The Brent-Dubai EFS (Exchange for Swaps, the cash bridge that prices light Atlantic Brent against the Middle Eastern Dubai marker) jumped about 21% in a day to $4.24 a barrel on Wednesday 8 July as Strait of Hormuz risk came back into the tape 1. The premium reasserted in Brent specifically, against Dubai, rather than lifting the whole crude complex evenly, and that is what makes it a spread story rather than a flat-price one.
The trigger sits on another desk. After IRGC (Islamic Revolutionary Guard Corps) strikes on commercial vessels near Hormuz and the CENTCOM (US Central Command) retaliation that followed , Brent settled 5.2% higher at $78.02 on Wednesday, having briefly topped $80 intraday before fading 2. It held that war premium into Thursday 9 July . The intraday-$80 against a settle near $78 is the desk's tell: the fear held the tape for an afternoon, not the close.

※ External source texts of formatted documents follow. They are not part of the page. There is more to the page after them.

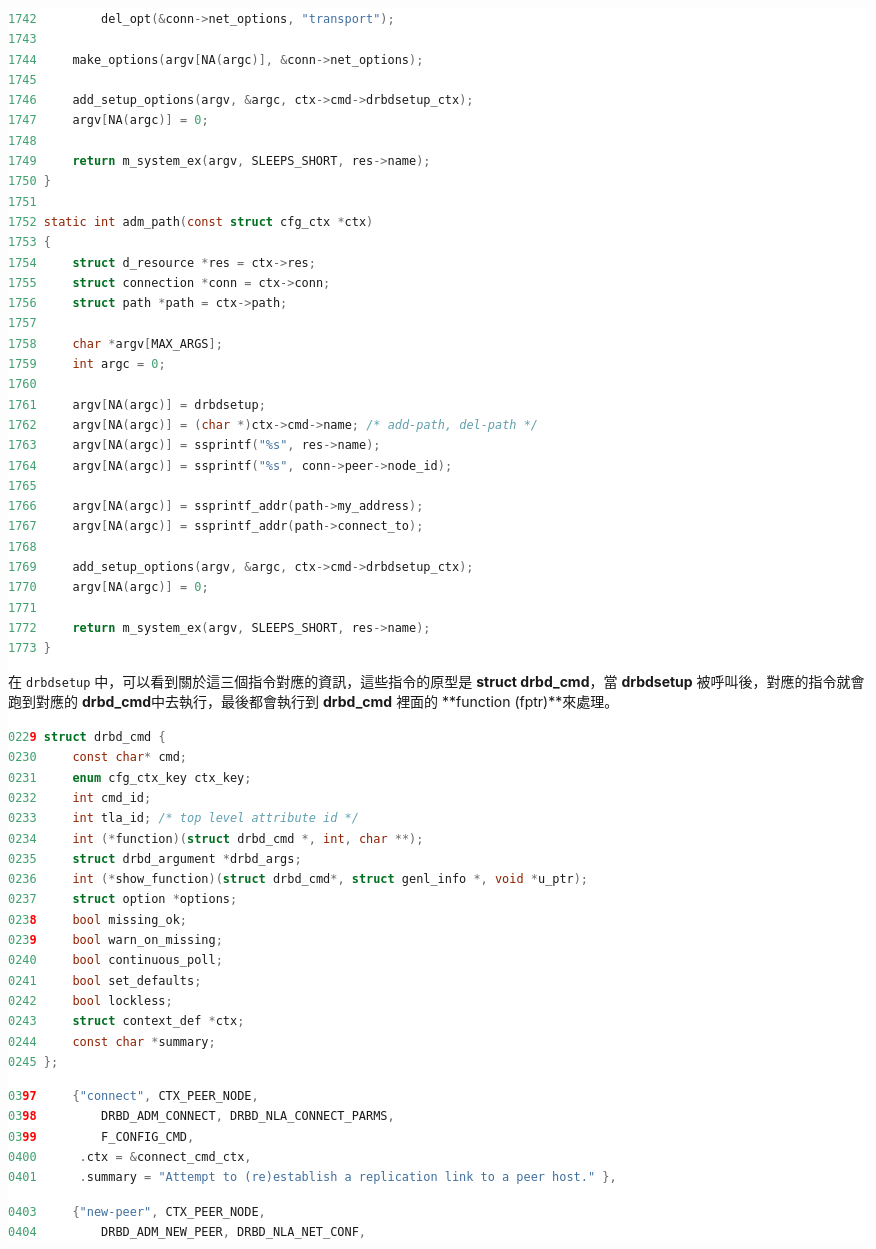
 ``` c
1742         del_opt(&conn->net_options, "transport");
1743
1744     make_options(argv[NA(argc)], &conn->net_options);
1745
1746     add_setup_options(argv, &argc, ctx->cmd->drbdsetup_ctx);
1747     argv[NA(argc)] = 0;
1748
1749     return m_system_ex(argv, SLEEPS_SHORT, res->name);
1750 }
1751
1752 static int adm_path(const struct cfg_ctx *ctx)
1753 {
1754     struct d_resource *res = ctx->res;
1755     struct connection *conn = ctx->conn;
1756     struct path *path = ctx->path;
1757
1758     char *argv[MAX_ARGS];
1759     int argc = 0;
1760
1761     argv[NA(argc)] = drbdsetup;
1762     argv[NA(argc)] = (char *)ctx->cmd->name; /* add-path, del-path */
1763     argv[NA(argc)] = ssprintf("%s", res->name);
1764     argv[NA(argc)] = ssprintf("%s", conn->peer->node_id);
1765
1766     argv[NA(argc)] = ssprintf_addr(path->my_address);
1767     argv[NA(argc)] = ssprintf_addr(path->connect_to);
1768
1769     add_setup_options(argv, &argc, ctx->cmd->drbdsetup_ctx);
1770     argv[NA(argc)] = 0;
1771
1772     return m_system_ex(argv, SLEEPS_SHORT, res->name);
1773 }
```
在 `drbdsetup` 中，可以看到關於這三個指令對應的資訊，這些指令的原型是 **struct drbd_cmd**，當 **drbdsetup** 被呼叫後，對應的指令就會跑到對應的 **drbd_cmd**中去執行，最後都會執行到 **drbd_cmd** 裡面的 **function (fptr)**來處理。
``` c
0229 struct drbd_cmd {
0230     const char* cmd;
0231     enum cfg_ctx_key ctx_key;
0232     int cmd_id;
0233     int tla_id; /* top level attribute id */
0234     int (*function)(struct drbd_cmd *, int, char **);
0235     struct drbd_argument *drbd_args;
0236     int (*show_function)(struct drbd_cmd*, struct genl_info *, void *u_ptr);
0237     struct option *options;
0238     bool missing_ok;
0239     bool warn_on_missing;
0240     bool continuous_poll;
0241     bool set_defaults;
0242     bool lockless;
0243     struct context_def *ctx;
0244     const char *summary;
0245 };
```
``` c
0397     {"connect", CTX_PEER_NODE,
0398         DRBD_ADM_CONNECT, DRBD_NLA_CONNECT_PARMS,
0399         F_CONFIG_CMD,
0400      .ctx = &connect_cmd_ctx,
0401      .summary = "Attempt to (re)establish a replication link to a peer host." },
```
``` c
0403     {"new-peer", CTX_PEER_NODE,
0404         DRBD_ADM_NEW_PEER, DRBD_NLA_NET_CONF,
``` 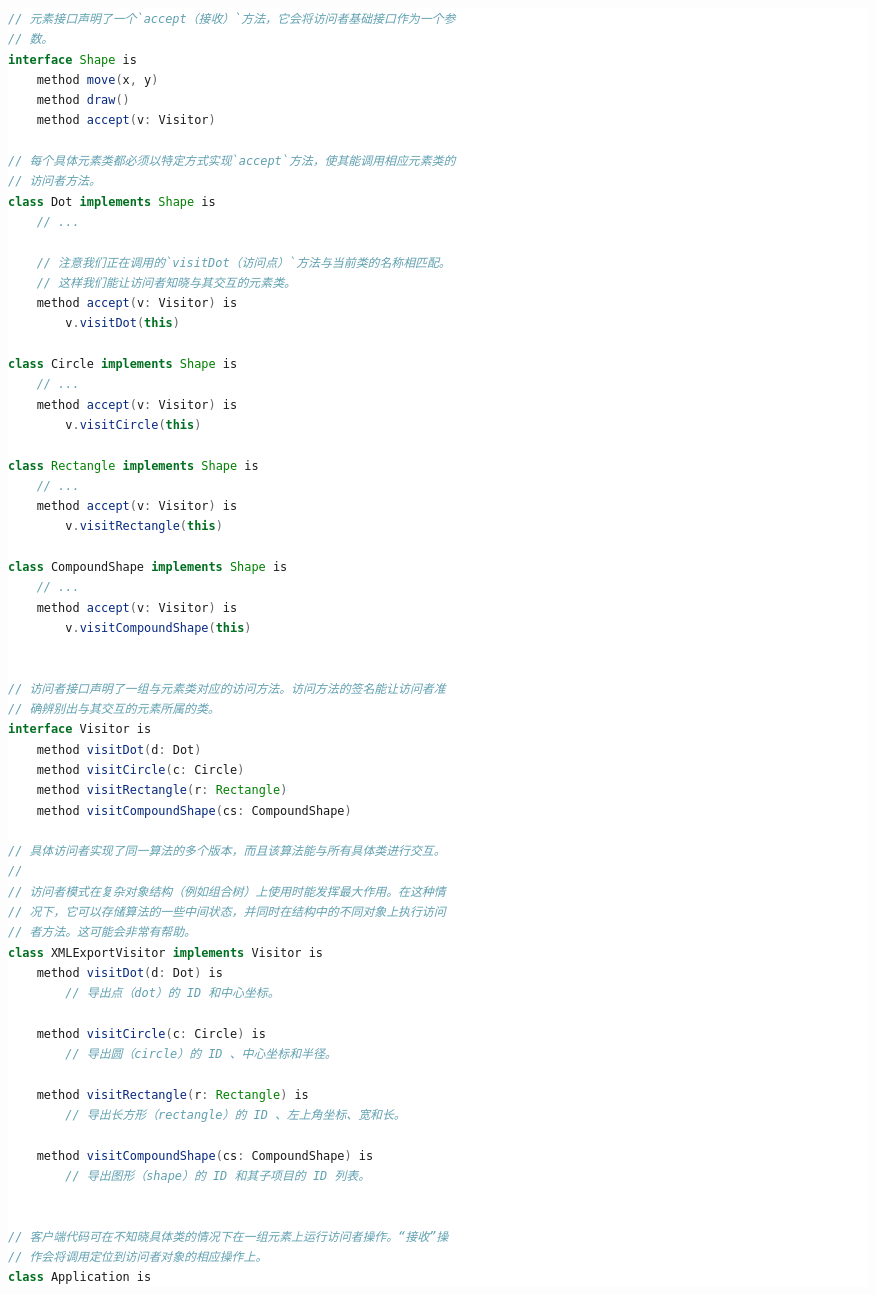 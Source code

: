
 ```groovy
// 元素接口声明了一个`accept（接收）`方法，它会将访问者基础接口作为一个参
// 数。
interface Shape is
    method move(x, y)
    method draw()
    method accept(v: Visitor)

// 每个具体元素类都必须以特定方式实现`accept`方法，使其能调用相应元素类的
// 访问者方法。
class Dot implements Shape is
    // ...

    // 注意我们正在调用的`visitDot（访问点）`方法与当前类的名称相匹配。
    // 这样我们能让访问者知晓与其交互的元素类。
    method accept(v: Visitor) is
        v.visitDot(this)

class Circle implements Shape is
    // ...
    method accept(v: Visitor) is
        v.visitCircle(this)

class Rectangle implements Shape is
    // ...
    method accept(v: Visitor) is
        v.visitRectangle(this)

class CompoundShape implements Shape is
    // ...
    method accept(v: Visitor) is
        v.visitCompoundShape(this)


// 访问者接口声明了一组与元素类对应的访问方法。访问方法的签名能让访问者准
// 确辨别出与其交互的元素所属的类。
interface Visitor is
    method visitDot(d: Dot)
    method visitCircle(c: Circle)
    method visitRectangle(r: Rectangle)
    method visitCompoundShape(cs: CompoundShape)

// 具体访问者实现了同一算法的多个版本，而且该算法能与所有具体类进行交互。
//
// 访问者模式在复杂对象结构（例如组合树）上使用时能发挥最大作用。在这种情
// 况下，它可以存储算法的一些中间状态，并同时在结构中的不同对象上执行访问
// 者方法。这可能会非常有帮助。
class XMLExportVisitor implements Visitor is
    method visitDot(d: Dot) is
        // 导出点（dot）的 ID 和中心坐标。

    method visitCircle(c: Circle) is
        // 导出圆（circle）的 ID 、中心坐标和半径。

    method visitRectangle(r: Rectangle) is
        // 导出长方形（rectangle）的 ID 、左上角坐标、宽和长。

    method visitCompoundShape(cs: CompoundShape) is
        // 导出图形（shape）的 ID 和其子项目的 ID 列表。


// 客户端代码可在不知晓具体类的情况下在一组元素上运行访问者操作。“接收”操
// 作会将调用定位到访问者对象的相应操作上。
class Application is
``` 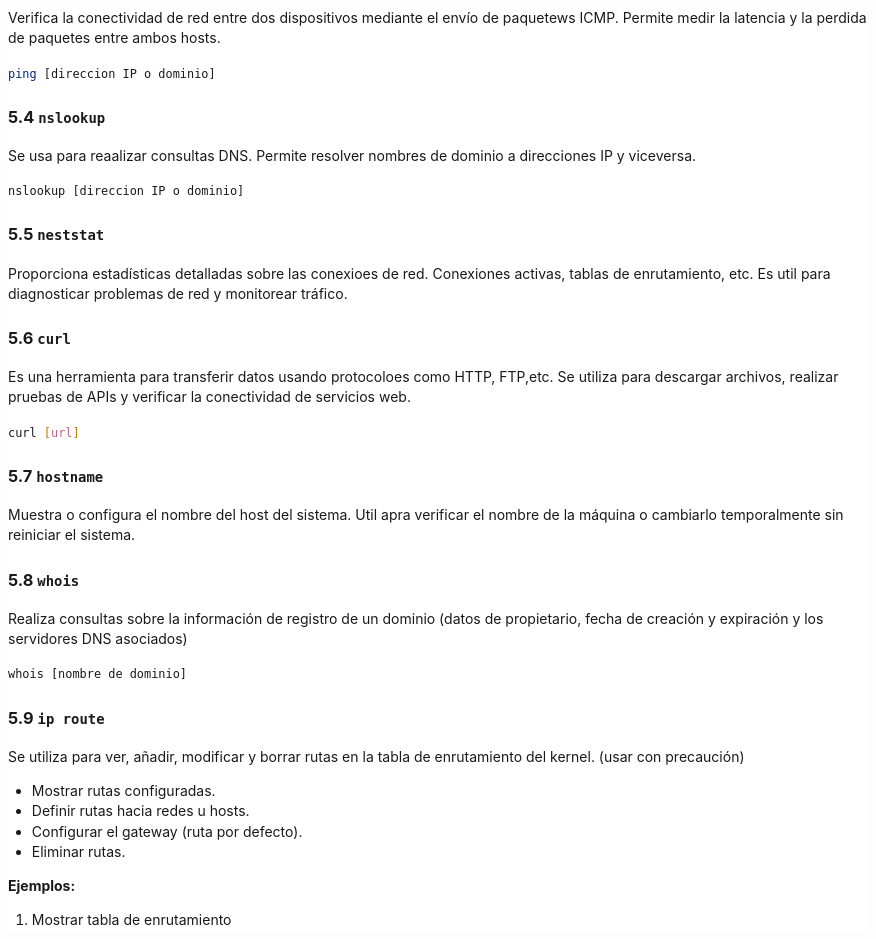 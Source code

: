 Verifica la conectividad de red entre dos dispositivos mediante el envío de paquetews ICMP. Permite medir la latencia y la perdida de paquetes entre ambos hosts.

```bash
ping [direccion IP o dominio]
```

### 5.4 `nslookup`

Se usa para reaalizar consultas DNS. Permite resolver nombres de dominio a direcciones IP y viceversa.

```bash
nslookup [direccion IP o dominio]
```

### 5.5 `neststat`

Proporciona estadísticas detalladas sobre las conexioes de red. Conexiones activas, tablas de enrutamiento, etc. Es util para diagnosticar problemas de red y monitorear tráfico.

### 5.6 `curl`

Es una herramienta para transferir datos usando protocoloes como HTTP, FTP,etc. Se utiliza para descargar archivos, realizar pruebas de APIs y verificar la conectividad de servicios web.

```bash
curl [url]
```

### 5.7 `hostname`

Muestra o configura el nombre del host del sistema. Util apra verificar el nombre de la máquina o cambiarlo temporalmente sin reiniciar el sistema.

### 5.8 `whois`

Realiza consultas sobre la información de registro de un dominio (datos de propietario, fecha de creación y expiración y los servidores DNS asociados)

```bash
whois [nombre de dominio]
```

### 5.9 `ip route` 

Se utiliza para ver, añadir, modificar y borrar rutas en la tabla de enrutamiento del kernel. (usar con precaución)

- Mostrar rutas configuradas.
- Definir rutas hacia redes u hosts.
- Configurar el gateway (ruta por defecto).
- Eliminar rutas.

**Ejemplos:**

1. Mostrar tabla de enrutamiento
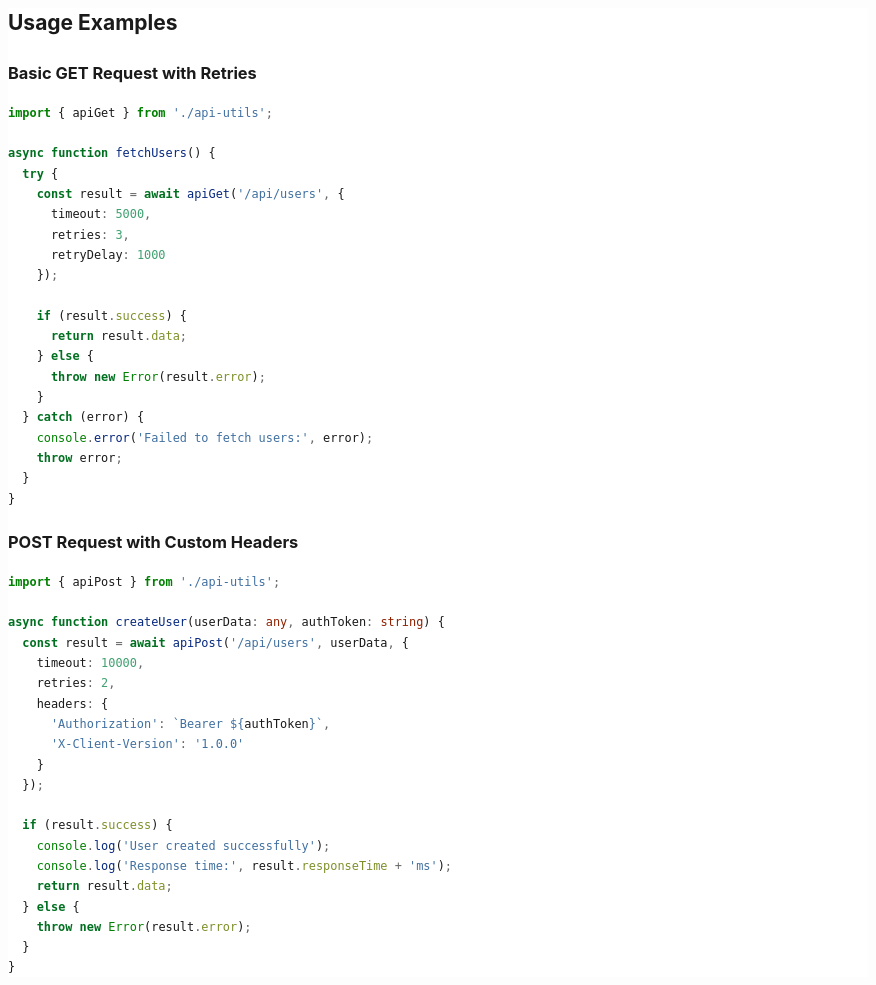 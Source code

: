 ## Usage Examples

### Basic GET Request with Retries

```typescript
import { apiGet } from './api-utils';

async function fetchUsers() {
  try {
    const result = await apiGet('/api/users', {
      timeout: 5000,
      retries: 3,
      retryDelay: 1000
    });

    if (result.success) {
      return result.data;
    } else {
      throw new Error(result.error);
    }
  } catch (error) {
    console.error('Failed to fetch users:', error);
    throw error;
  }
}
```

### POST Request with Custom Headers

```typescript
import { apiPost } from './api-utils';

async function createUser(userData: any, authToken: string) {
  const result = await apiPost('/api/users', userData, {
    timeout: 10000,
    retries: 2,
    headers: {
      'Authorization': `Bearer ${authToken}`,
      'X-Client-Version': '1.0.0'
    }
  });

  if (result.success) {
    console.log('User created successfully');
    console.log('Response time:', result.responseTime + 'ms');
    return result.data;
  } else {
    throw new Error(result.error);
  }
}
```
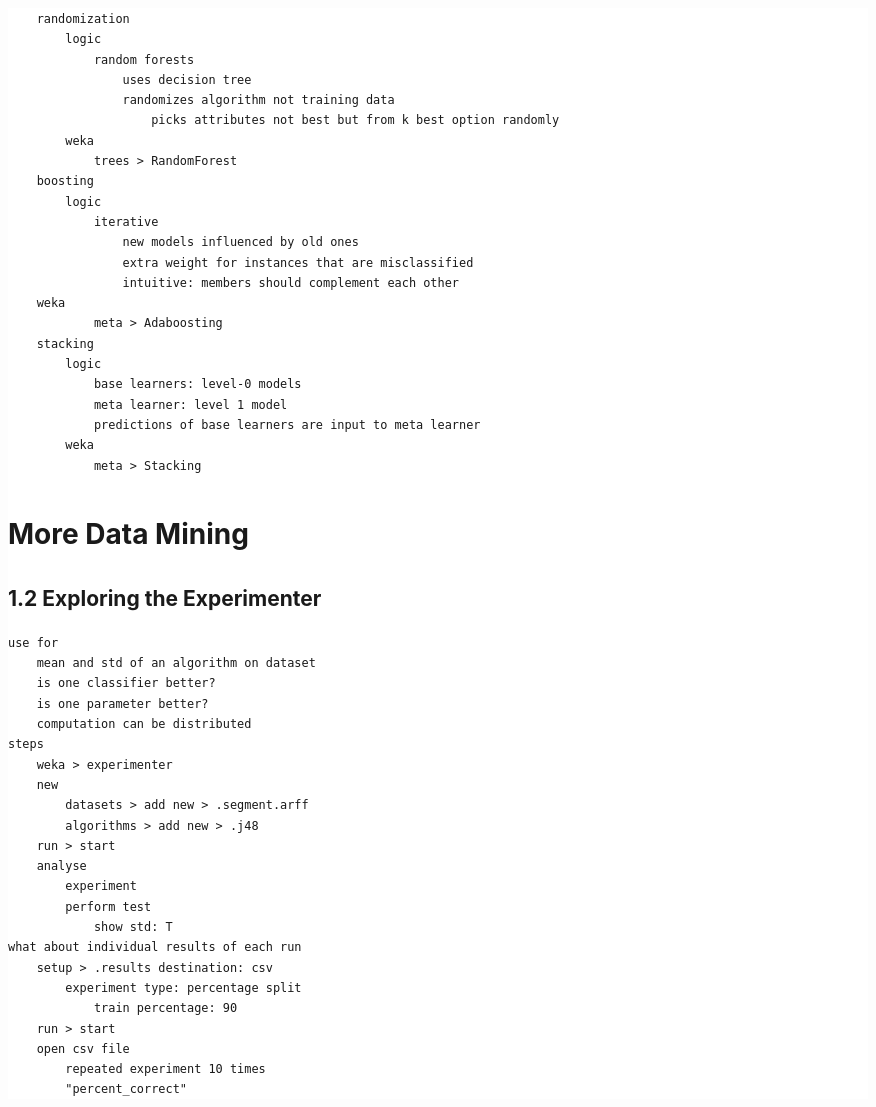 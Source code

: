         randomization
            logic
                random forests
                    uses decision tree
                    randomizes algorithm not training data
                        picks attributes not best but from k best option randomly
            weka
                trees > RandomForest
        boosting
            logic
                iterative
                    new models influenced by old ones
                    extra weight for instances that are misclassified
                    intuitive: members should complement each other
        weka
                meta > Adaboosting
        stacking
            logic
                base learners: level-0 models
                meta learner: level 1 model
                predictions of base learners are input to meta learner
            weka
                meta > Stacking


# More Data Mining

## 1.2 Exploring the Experimenter

    use for
        mean and std of an algorithm on dataset
        is one classifier better?
        is one parameter better?
        computation can be distributed
    steps
        weka > experimenter
        new
            datasets > add new > .segment.arff
            algorithms > add new > .j48
        run > start
        analyse 
            experiment
            perform test
                show std: T
    what about individual results of each run
        setup > .results destination: csv
            experiment type: percentage split
                train percentage: 90
        run > start
        open csv file
            repeated experiment 10 times
            "percent_correct"
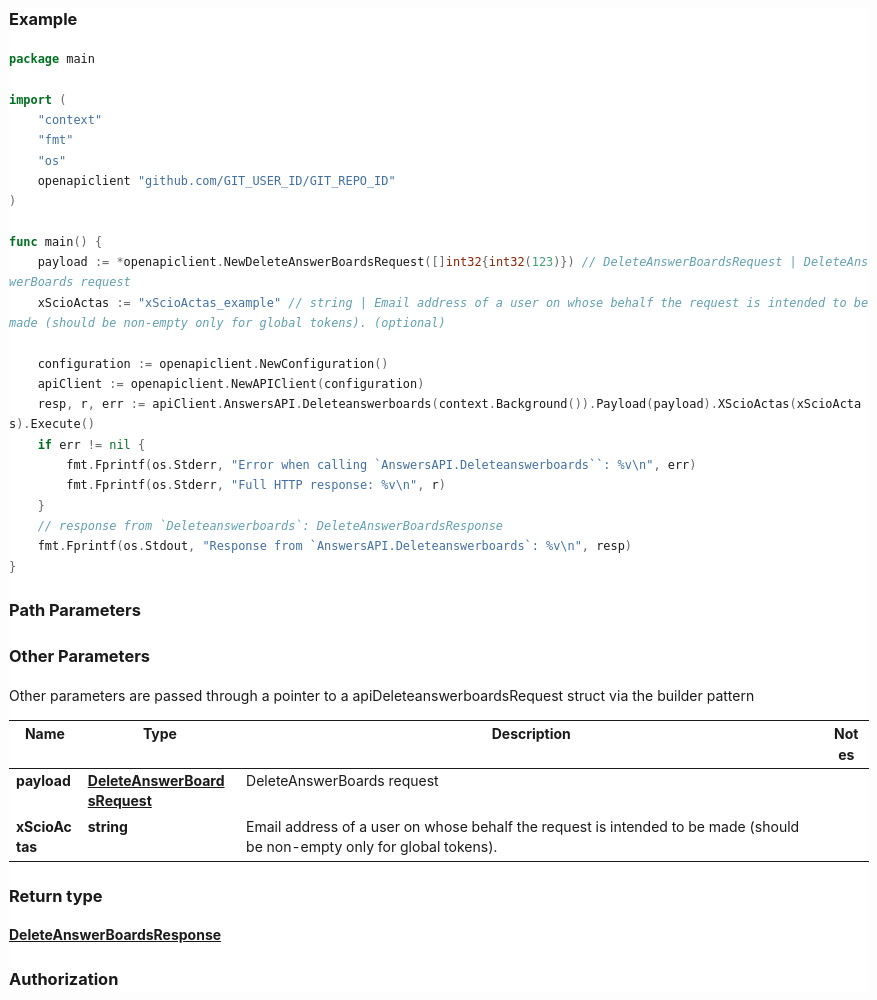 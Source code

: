 ### Example

```go
package main

import (
	"context"
	"fmt"
	"os"
	openapiclient "github.com/GIT_USER_ID/GIT_REPO_ID"
)

func main() {
	payload := *openapiclient.NewDeleteAnswerBoardsRequest([]int32{int32(123)}) // DeleteAnswerBoardsRequest | DeleteAnswerBoards request
	xScioActas := "xScioActas_example" // string | Email address of a user on whose behalf the request is intended to be made (should be non-empty only for global tokens). (optional)

	configuration := openapiclient.NewConfiguration()
	apiClient := openapiclient.NewAPIClient(configuration)
	resp, r, err := apiClient.AnswersAPI.Deleteanswerboards(context.Background()).Payload(payload).XScioActas(xScioActas).Execute()
	if err != nil {
		fmt.Fprintf(os.Stderr, "Error when calling `AnswersAPI.Deleteanswerboards``: %v\n", err)
		fmt.Fprintf(os.Stderr, "Full HTTP response: %v\n", r)
	}
	// response from `Deleteanswerboards`: DeleteAnswerBoardsResponse
	fmt.Fprintf(os.Stdout, "Response from `AnswersAPI.Deleteanswerboards`: %v\n", resp)
}
```

### Path Parameters



### Other Parameters

Other parameters are passed through a pointer to a apiDeleteanswerboardsRequest struct via the builder pattern


Name | Type | Description  | Notes
------------- | ------------- | ------------- | -------------
 **payload** | [**DeleteAnswerBoardsRequest**](DeleteAnswerBoardsRequest.md) | DeleteAnswerBoards request | 
 **xScioActas** | **string** | Email address of a user on whose behalf the request is intended to be made (should be non-empty only for global tokens). | 

### Return type

[**DeleteAnswerBoardsResponse**](DeleteAnswerBoardsResponse.md)

### Authorization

That move partially unwinds last week's trade. When OPEC+ (the producer group led by the Organisation of the Petroleum Exporting Countries and Russia) lifted August supply , it widened Brent-WTI (West Texas Intermediate) to $3.26 on a narrowing-to-come bet . A Brent-Dubai widening now pulls against a Brent-WTI trade set up on the opposite logic, in the same five sessions. The April spike took this same spread to $21 a barrel; at $4.24 the market is repricing risk, not repeating the panic.